1º. The moral courage evinced by sir Arthur Wellesley, when, with such a coadjutor as Cuesta, he accepted battle, was not less remarkable than the judicious disposition which, finally, rendered him master of the field. Yet it is doubtful if he could have maintained his position had the French been well managed, and their strength reserved for the proper moment, instead of being wasted on isolated attacks during the night of the 27th, and the morning of the 28th. A pitched battle is a great affair. A good general will endeavour to bring all the moral, as well as the physical, force of his army into play at the same time, if he means to win, and all may be too little.
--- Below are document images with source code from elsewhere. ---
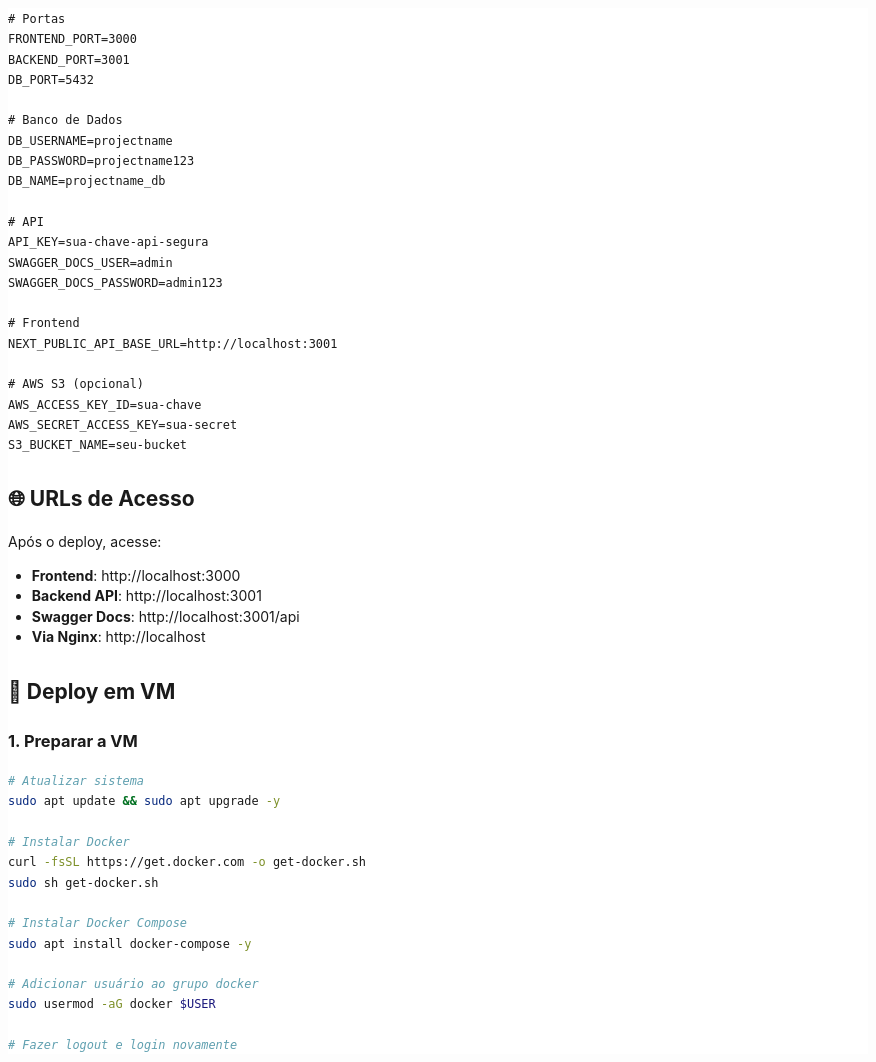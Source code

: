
 ```env
# Portas
FRONTEND_PORT=3000
BACKEND_PORT=3001
DB_PORT=5432

# Banco de Dados
DB_USERNAME=projectname
DB_PASSWORD=projectname123
DB_NAME=projectname_db

# API
API_KEY=sua-chave-api-segura
SWAGGER_DOCS_USER=admin
SWAGGER_DOCS_PASSWORD=admin123

# Frontend
NEXT_PUBLIC_API_BASE_URL=http://localhost:3001

# AWS S3 (opcional)
AWS_ACCESS_KEY_ID=sua-chave
AWS_SECRET_ACCESS_KEY=sua-secret
S3_BUCKET_NAME=seu-bucket
```

## 🌐 URLs de Acesso

Após o deploy, acesse:

- **Frontend**: http://localhost:3000
- **Backend API**: http://localhost:3001
- **Swagger Docs**: http://localhost:3001/api
- **Via Nginx**: http://localhost

## 🚀 Deploy em VM

### 1. Preparar a VM

```bash
# Atualizar sistema
sudo apt update && sudo apt upgrade -y

# Instalar Docker
curl -fsSL https://get.docker.com -o get-docker.sh
sudo sh get-docker.sh

# Instalar Docker Compose
sudo apt install docker-compose -y

# Adicionar usuário ao grupo docker
sudo usermod -aG docker $USER

# Fazer logout e login novamente
```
Marshal Jourdan’s project was conceived in this spirit, and worthy of his reputation; and it is possible, that he might have placed his army, unperceived, on the flank of the English, and by a sudden and general attack have carried the key of the position, and so commenced his battle well: but sir Arthur Wellesley’s resources would not then have been exhausted. He had foreseen such a movement, and was prepared, by a change of front, to keep the enemy in check with his left wing and cavalry; while the right, marching upon the position abandoned by the French, should cut the latter off from the Alberche. In this movement the allies would have been reinforced by Wilson’s corps, which was near Cazalegas, and the contending armies would then have exchanged lines of operation. The French could, however, have gained nothing, unless they won a complete victory; but the allies would, even though defeated, have ensured their junction with Venegas. Madrid and Toledo would have fallen; and before Soult could unite with Joseph, a new line of operations, through the fertile country of La Mancha, would have been obtained. But these matters are only speculative.

2º. The distribution of the French troops for the great attack cannot be praised. The attempt to turn the English left with a single division was puerile. The allied cavalry was plainly to be seen in the valley; how, then, could a single division hope to develop its attack upon the hill, when five thousand horsemen were hanging upon its flank? and, in fact, the whole of Ruffin’s, and the half of Villatte’s division, were paralyzed by the charge of a single regiment. To have rendered this movement formidable, the principal part of the French cavalry should have preceded the march of the infantry; but the great error was fighting at all, before Soult reached Plasencia.

3º. It has been said, that to complete the victory sir Arthur Wellesley should have caused the Spaniards to advance; but this would, more probably, have led to a defeat. Neither Cuesta, nor his troops, were capable of an orderly movement. The infantry of the first and the fourth corps were still above twenty thousand strong; and, although a repulsed, by no means a discomfited force. The cavalry, the king’s guards, and Dessolle’s division, had not been engaged at all, and were alone sufficient to beat the Spaniards. A second panic, such as that of the 27th, would have led to the most deplorable consequences, as those, who know with what facility French soldiers recover from a repulse, will readily acknowledge. This battle was one of hard honest fighting, and the exceeding gallantry of the troops honoured the nations to which they belonged. The English owed much to the general’s dispositions and something to fortune. The French owed nothing to their commander; but when it is considered that only the reserve of their infantry were withheld from the great attack on the 28th, and that, consequently, above thirty thousand men were closely and unsuccessfully engaged for three hours with sixteen thousand British, it must be confessed that the latter proved themselves to be truly formidable soldiers; yet the greatest part were raw men, so lately drafted from the militia regiments that many of them still bore the number of their former regiments on their accoutrements.